The vast majority of malicious traffic on the Internet — including attacks against web apps, scraping, credential abuse, and more — is funneled via secure connections over SSL/TLS says Akamai's Threat Research Team in a report published today.
Akamai's report says that "From an attacker's perspective, tweaking SSL/TLS client behavior can be trivial for some aspects of fingerprinting evasion, but the difficulty can ramp up for others depending on the purpose of evasion or the bot in question. In such settings, many packages require deep levels of knowledge and understanding on the attacker's part in order to operate correctly."
This technique is used by attackers to evade detection and run their malicious campaigns undisturbed, with at least a few tens of thousands of TLS fingerprints being used for such purposes before the novel cipher stunting evasion method was observed by the researchers.

Akamai uses the Client Hello message delivered via clear text with each handshake as part of SSL/TLS negotiations for fingerprinting purposes, to "differentiate between legitimate clients and impersonators, proxy and shared IP detection, and TLS terminators."
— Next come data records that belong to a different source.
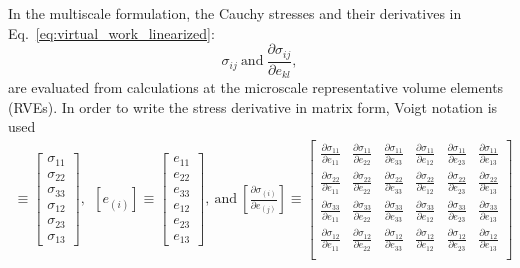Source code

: In the multiscale formulation, the Cauchy stresses and their derivatives in Eq.\ \eqref{eq:virtual_work_linearized}:
%
\begin{equation}
\sigma_{ij} \ \text{and} \ \frac{\partial \sigma_{ij}}{\partial e_{kl}},
\label{eq:sigma_terms}
\end{equation}
%
are evaluated from calculations at the microscale representative volume elements (RVEs). In order to write the stress derivative in matrix form, Voigt notation is used 
%
\begin{eqnarray}
[\sigma_{(i)}] \equiv 
\begin{bmatrix}
\sigma_{11} \\ \sigma_{22} \\ \sigma_{33} \\ \sigma_{12} \\ \sigma_{23} \\ \sigma_{13}
\end{bmatrix} , \ \
%
[e_{(i)}] \equiv
\begin{bmatrix}
e_{11} \\ e_{22} \\ e_{33} \\ e_{12} \\ e_{23} \\ e_{13} 
\end{bmatrix}, \ \text{and} \
%
\left[ \frac{\partial \sigma_{(i)}}{\partial e_{(j)}} \right] \equiv 
\begin{bmatrix}
\frac{\partial \sigma_{11}}{\partial e_{11}} & \frac{\partial \sigma_{11}}{\partial e_{22}} & \frac{\partial \sigma_{11}}{\partial e_{33}} & \frac{\partial \sigma_{11}}{\partial e_{12}} & \frac{\partial \sigma_{11}}{\partial e_{23}} & \frac{\partial \sigma_{11}}{\partial e_{13}} \\
%
\frac{\partial \sigma_{22}}{\partial e_{11}} & \frac{\partial \sigma_{22}}{\partial e_{22}} & \frac{\partial \sigma_{22}}{\partial e_{33}} & \frac{\partial \sigma_{22}}{\partial e_{12}} & \frac{\partial \sigma_{22}}{\partial e_{23}} & \frac{\partial \sigma_{22}}{\partial e_{13}} \\
%
\frac{\partial \sigma_{33}}{\partial e_{11}} & \frac{\partial \sigma_{33}}{\partial e_{22}} & \frac{\partial \sigma_{33}}{\partial e_{33}} & \frac{\partial \sigma_{33}}{\partial e_{12}} & \frac{\partial \sigma_{33}}{\partial e_{23}} & \frac{\partial \sigma_{33}}{\partial e_{13}} \\
%
\frac{\partial \sigma_{12}}{\partial e_{11}} & \frac{\partial \sigma_{12}}{\partial e_{22}} & \frac{\partial \sigma_{12}}{\partial e_{33}} & \frac{\partial \sigma_{12}}{\partial e_{12}} & \frac{\partial \sigma_{12}}{\partial e_{23}} & \frac{\partial \sigma_{12}}{\partial e_{13}} \\

\end{bmatrix}
\end{eqnarray}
"The TLS fingerprints that Akamai observed before Cipher Stunting was observed could be counted in the tens of thousands. Soon after the initial observation, that count ballooned to millions, and then recently jumped to billions," says Akamai.
More to the point, crooks who use SSL/TLS signatures to carry out malicious campaigns over secure connections have drastically increased their efforts lately, with random signatures observed in TLS tampering instances seeing a huge growth between September 2018 and February 2019.

From 18,652 distinct fingerprints observed globally by Akamai in August 2018, after TLS tampering campaigns have started surfacing in early-September 2018 they reached a new high of 255 million instances during late-October following attacks "directed toward airlines, banking, and dating websites, which are often targets for credential stuffing attacks and content scraping."
The number of tampering instances detected by Akamai's research team globally reached an astounding number of 1,355,334,179 billion instances at the end of February 2019.
Those responsible are presenting a randomized cipher suite list in the 'Client Hello' messages, that in turn, randomize the hashes at the end. Additional analysis gives us the ability to hone and recognize important implementation details form the attacker. This is due to the relatively small and finite set of the SSL/TLS stack implementations available today. Each one allows for a different level of user intervention and customization of the SSL/TLS negotiation.
Akamai's Threat Research Team concludes by stating that "The key lesson here is that criminals will do whatever they can to avoid detection and keep their schemes going. The ability to have deep visibility over time into the Internet's traffic comes into play when dealing with these evolving evasion tactics."